Sudutkota.id – Suasana duka menyelimuti warga Dusun Mbunder, Desa Sidorahayu, Kecamatan Wagir, Kabupaten Malang, setelah seorang pria lanjut usia yang sempat dilaporkan hilang usai berpamitan mencari rumput ditemukan meninggal dunia di dasar sumur tua, Selasa (26/5/2026) petang.
Korban diketahui bernama Sampir (72), warga RT 10 RW 02 Dusun Mbunder. Sebelumnya korban berpamitan kepada keluarga pada, Senin (25/5/2026) sekitar pukul 13.00 WIB untuk mencari rumput pakan ternak di area belakang pabrik rokok TPI. Namun hingga malam hari, korban tak kunjung kembali ke rumah.
Kondisi tersebut membuat pihak keluarga cemas. Bersama warga sekitar, mereka melakukan pencarian hingga larut malam di sejumlah titik area persawahan dan lahan kosong di sekitar dusun. Namun keberadaan korban belum juga ditemukan.
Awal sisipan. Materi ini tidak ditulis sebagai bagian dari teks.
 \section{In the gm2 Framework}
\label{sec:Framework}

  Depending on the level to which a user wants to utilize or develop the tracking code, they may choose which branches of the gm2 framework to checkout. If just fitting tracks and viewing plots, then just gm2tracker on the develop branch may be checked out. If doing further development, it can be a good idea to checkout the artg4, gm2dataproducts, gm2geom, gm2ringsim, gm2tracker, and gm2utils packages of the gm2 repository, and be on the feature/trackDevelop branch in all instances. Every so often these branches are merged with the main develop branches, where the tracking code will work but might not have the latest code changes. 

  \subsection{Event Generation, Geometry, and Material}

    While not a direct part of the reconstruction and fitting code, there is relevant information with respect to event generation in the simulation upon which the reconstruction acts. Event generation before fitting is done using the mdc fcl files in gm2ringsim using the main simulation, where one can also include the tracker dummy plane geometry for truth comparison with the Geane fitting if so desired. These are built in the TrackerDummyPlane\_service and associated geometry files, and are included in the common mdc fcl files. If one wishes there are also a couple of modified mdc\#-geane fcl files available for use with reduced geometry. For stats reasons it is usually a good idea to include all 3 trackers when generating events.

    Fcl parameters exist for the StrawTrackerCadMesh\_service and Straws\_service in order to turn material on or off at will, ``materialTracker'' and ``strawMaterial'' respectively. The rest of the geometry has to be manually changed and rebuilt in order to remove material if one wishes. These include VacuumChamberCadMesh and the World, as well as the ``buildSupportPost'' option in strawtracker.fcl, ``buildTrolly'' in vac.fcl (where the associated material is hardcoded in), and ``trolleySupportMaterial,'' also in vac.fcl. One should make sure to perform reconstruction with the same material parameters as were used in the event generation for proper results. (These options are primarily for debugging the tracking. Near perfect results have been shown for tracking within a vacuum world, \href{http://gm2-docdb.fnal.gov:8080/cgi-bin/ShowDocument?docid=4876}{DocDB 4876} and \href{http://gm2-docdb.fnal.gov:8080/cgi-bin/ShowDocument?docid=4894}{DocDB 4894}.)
Pencarian kemudian dilanjutkan kembali pada Selasa pagi. Setelah menyisir area sekitar lokasi korban biasa mencari rumput, dua anggota keluarga akhirnya menemukan korban dalam kondisi mengenaskan di dasar sumur tua yang berada di lahan kosong wilayah RT 11 Dusun Mbunder sekitar pukul 17.00 WIB.
Kapolsek Wagir, AKP Sutadi mengatakan dugaan sementara korban terjatuh ke dalam sumur saat sedang mencari rumput di sekitar lokasi kejadian.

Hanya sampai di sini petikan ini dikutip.